When I was born in 1951, Democrat Harry Truman was our President. He won his race in 1948 amid a contentious election with Governor Thomas Dewey of New York. Dewey was favored to win, but Truman’s dogged campaigning snatched victory from what appeared to be the jaws of defeat.
In 1952, General Dwight Eisenhower, a Republican, defeated Democrat Governor Adlai Stevenson. It was a forgone conclusion given the five-star general’s heroic service in WWII, and Stevenson’s uninspiring personality, his brilliance notwithstanding. In 1956, they would rematch. The result was the same. Ike was popular, trusted, and personable.
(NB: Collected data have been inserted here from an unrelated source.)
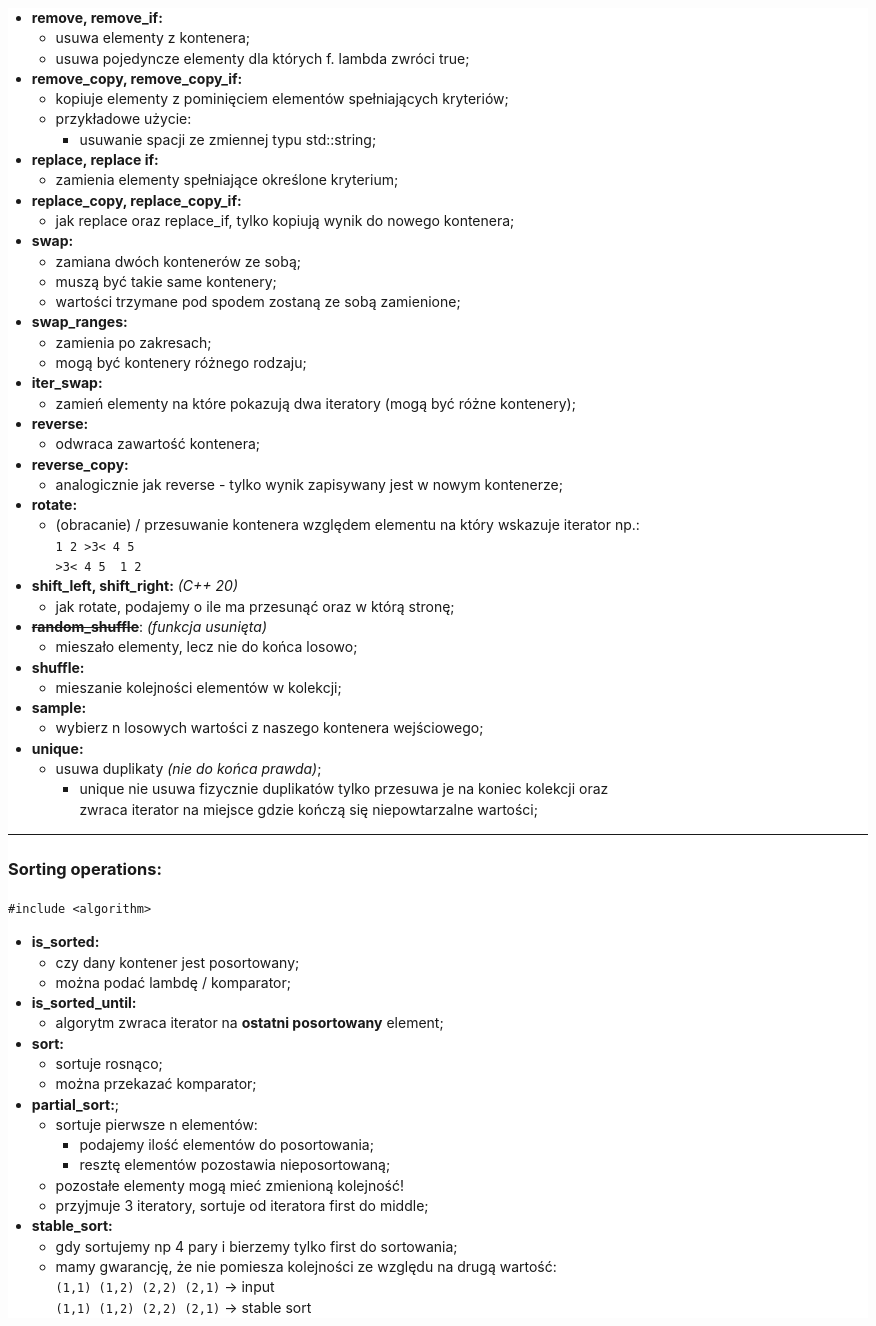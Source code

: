 * **remove, remove_if:**
	* usuwa elementy z kontenera;
	* usuwa pojedyncze elementy dla których f. lambda zwróci true;
* **remove_copy, remove_copy_if:**
	* kopiuje elementy z pominięciem elementów spełniających kryteriów;
	* przykładowe użycie:
		* usuwanie spacji ze zmiennej typu std::string;
* **replace, replace if:**
	* zamienia elementy spełniające określone kryterium;
* **replace_copy, replace_copy_if:**
	* jak replace oraz replace_if, tylko kopiują wynik do nowego kontenera;
* **swap:**
	* zamiana dwóch kontenerów ze sobą;
	* muszą być takie same kontenery;
	* wartości trzymane pod spodem zostaną ze sobą zamienione;
* **swap_ranges:**
	* zamienia po zakresach;
	* mogą być kontenery różnego rodzaju;
* **iter_swap:**
	* zamień elementy na które pokazują dwa iteratory (mogą być różne kontenery);
* **reverse:**
	* odwraca zawartość kontenera;
* **reverse_copy:**
	* analogicznie jak reverse - tylko wynik zapisywany jest w nowym kontenerze;
* **rotate:**
	* (obracanie) / przesuwanie kontenera względem elementu na który wskazuje iterator np.:<br/>
	`1 2 >3< 4 5`<br/>
	`>3< 4 5  1 2`
* **shift_left, shift_right:** *(C++ 20)*
	* jak rotate, podajemy o ile ma przesunąć oraz w którą stronę;
* ~~**random_shuffle**~~: *(funkcja usunięta)*
	* mieszało elementy, lecz nie do końca losowo;
* **shuffle:**
	* mieszanie kolejności elementów w kolekcji;
* **sample:**
	* wybierz n losowych wartości z naszego kontenera wejściowego;
* **unique:**
	* usuwa duplikaty *(nie do końca prawda)*;
		* unique nie usuwa fizycznie duplikatów tylko przesuwa je na koniec kolekcji oraz<br/>
		zwraca iterator na miejsce gdzie kończą się niepowtarzalne wartości;

***

### Sorting operations:
	#include <algorithm>
* **is_sorted:**
	* czy dany kontener jest posortowany;
	* można podać lambdę / komparator;
* **is_sorted_until:**
	* algorytm zwraca iterator na **ostatni posortowany** element;
* **sort:**
	* sortuje rosnąco;
	* można przekazać komparator;
* **partial_sort:**;
	* sortuje pierwsze n elementów:
		* podajemy ilość elementów do posortowania;
		* resztę elementów pozostawia nieposortowaną;
	* pozostałe elementy mogą mieć zmienioną kolejność!
	* przyjmuje 3 iteratory, sortuje od iteratora first do middle;
* **stable_sort:**
	* gdy sortujemy np 4 pary i bierzemy tylko first do sortowania;
	* mamy gwarancję, że nie pomiesza kolejności ze względu na drugą wartość:<br/>
	`(1,1) (1,2) (2,2) (2,1)` -> input<br/>
	`(1,1) (1,2) (2,2) (2,1)`  -> stable sort<br/>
A nice personality frequently defeats an aloof intellect.
In 1960, the nation voted for youthfulness and a new direction by electing another WWII hero and Democrat Senator John Kennedy over then Republican Vice-President Richard Nixon. Kennedy was inspiring, handsome, and well-spoken. Nixon was the opposite but was knowledgeable and experienced. Nevertheless, by a razor-thin margin, charismatic youth defeated conventional competence.
In 1964, Democrat Vice President Lyndon Johnson, who assumed office after Kennedy’s assassination, was the overwhelming choice over Republican Senator Barry Goldwater. Johnson was a known quantity and viewed as a continuance of the Kennedy legacy, whereas Goldwater was successfully portrayed as extreme, warlike, and out of step with the emerging liberalism of the 1960s.
By 1968, anti-war sentiments over Vietnam drove Johnson from the race and Nixon reentered the presidential sweepstakes to defeat former Johnson Vice President Hubert Humphery. The former was viewed as able to end the Vietnam War honorably. The latter was likely to continue its mishandling. Perceived competence overcame perceived incompetence.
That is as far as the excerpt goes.